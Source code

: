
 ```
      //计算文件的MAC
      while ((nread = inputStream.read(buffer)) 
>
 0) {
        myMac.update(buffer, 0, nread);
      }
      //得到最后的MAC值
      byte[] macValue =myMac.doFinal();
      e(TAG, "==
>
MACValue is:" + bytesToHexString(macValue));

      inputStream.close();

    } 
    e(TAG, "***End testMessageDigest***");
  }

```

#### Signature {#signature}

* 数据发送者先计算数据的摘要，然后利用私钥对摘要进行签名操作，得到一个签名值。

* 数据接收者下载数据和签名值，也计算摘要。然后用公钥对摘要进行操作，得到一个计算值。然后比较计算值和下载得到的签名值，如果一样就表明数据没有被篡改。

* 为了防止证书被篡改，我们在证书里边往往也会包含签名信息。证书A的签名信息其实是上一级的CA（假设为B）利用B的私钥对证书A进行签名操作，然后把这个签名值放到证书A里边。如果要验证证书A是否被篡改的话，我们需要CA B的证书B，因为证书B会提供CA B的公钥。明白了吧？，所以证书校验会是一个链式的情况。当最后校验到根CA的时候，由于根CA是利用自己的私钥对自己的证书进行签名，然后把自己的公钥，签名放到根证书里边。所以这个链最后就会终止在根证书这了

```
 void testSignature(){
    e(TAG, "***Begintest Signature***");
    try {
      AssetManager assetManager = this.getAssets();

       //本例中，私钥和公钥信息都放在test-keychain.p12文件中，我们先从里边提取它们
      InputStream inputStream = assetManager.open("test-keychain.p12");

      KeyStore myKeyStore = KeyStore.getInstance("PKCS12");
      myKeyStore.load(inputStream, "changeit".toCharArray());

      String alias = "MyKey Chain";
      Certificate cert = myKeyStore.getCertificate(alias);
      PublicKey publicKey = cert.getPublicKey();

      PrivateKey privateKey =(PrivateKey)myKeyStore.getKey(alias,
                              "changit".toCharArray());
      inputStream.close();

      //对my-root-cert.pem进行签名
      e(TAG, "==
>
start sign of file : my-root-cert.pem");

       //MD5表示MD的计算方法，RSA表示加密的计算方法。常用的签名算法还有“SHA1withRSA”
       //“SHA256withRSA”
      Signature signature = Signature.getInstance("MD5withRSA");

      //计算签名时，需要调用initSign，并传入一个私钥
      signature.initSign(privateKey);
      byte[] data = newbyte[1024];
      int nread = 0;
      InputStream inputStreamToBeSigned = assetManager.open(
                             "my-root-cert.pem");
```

> _AIM OF THE TASK_
I'd like the material repeated word for word, please.

> _TASK SOLUTION_
Source code

:
 ```
      //计算文件的MAC
      while ((nread = inputStream.read(buffer)) 
>
 0) {
        myMac.update(buffer, 0, nread);
      }
      //得到最后的MAC值
      byte[] macValue =myMac.doFinal();
      e(TAG, "==
>
MACValue is:" + bytesToHexString(macValue));

      inputStream.close();

    } 
    e(TAG, "***End testMessageDigest***");
  }

```

#### Signature {#signature}

* 数据发送者先计算数据的摘要，然后利用私钥对摘要进行签名操作，得到一个签名值。

* 数据接收者下载数据和签名值，也计算摘要。然后用公钥对摘要进行操作，得到一个计算值。然后比较计算值和下载得到的签名值，如果一样就表明数据没有被篡改。

* 为了防止证书被篡改，我们在证书里边往往也会包含签名信息。证书A的签名信息其实是上一级的CA（假设为B）利用B的私钥对证书A进行签名操作，然后把这个签名值放到证书A里边。如果要验证证书A是否被篡改的话，我们需要CA B的证书B，因为证书B会提供CA B的公钥。明白了吧？，所以证书校验会是一个链式的情况。当最后校验到根CA的时候，由于根CA是利用自己的私钥对自己的证书进行签名，然后把自己的公钥，签名放到根证书里边。所以这个链最后就会终止在根证书这了

```
 void testSignature(){
    e(TAG, "***Begintest Signature***");
    try {
      AssetManager assetManager = this.getAssets();

       //本例中，私钥和公钥信息都放在test-keychain.p12文件中，我们先从里边提取它们
      InputStream inputStream = assetManager.open("test-keychain.p12");

      KeyStore myKeyStore = KeyStore.getInstance("PKCS12");
      myKeyStore.load(inputStream, "changeit".toCharArray());

      String alias = "MyKey Chain";
      Certificate cert = myKeyStore.getCertificate(alias);
      PublicKey publicKey = cert.getPublicKey();

      PrivateKey privateKey =(PrivateKey)myKeyStore.getKey(alias,
                              "changit".toCharArray());
      inputStream.close();

      //对my-root-cert.pem进行签名
      e(TAG, "==
>
start sign of file : my-root-cert.pem");

       //MD5表示MD的计算方法，RSA表示加密的计算方法。常用的签名算法还有“SHA1withRSA”
       //“SHA256withRSA”
      Signature signature = Signature.getInstance("MD5withRSA");

      //计算签名时，需要调用initSign，并传入一个私钥
      signature.initSign(privateKey);
      byte[] data = newbyte[1024];
      int nread = 0;
      InputStream inputStreamToBeSigned = assetManager.open(
                             "my-root-cert.pem");
```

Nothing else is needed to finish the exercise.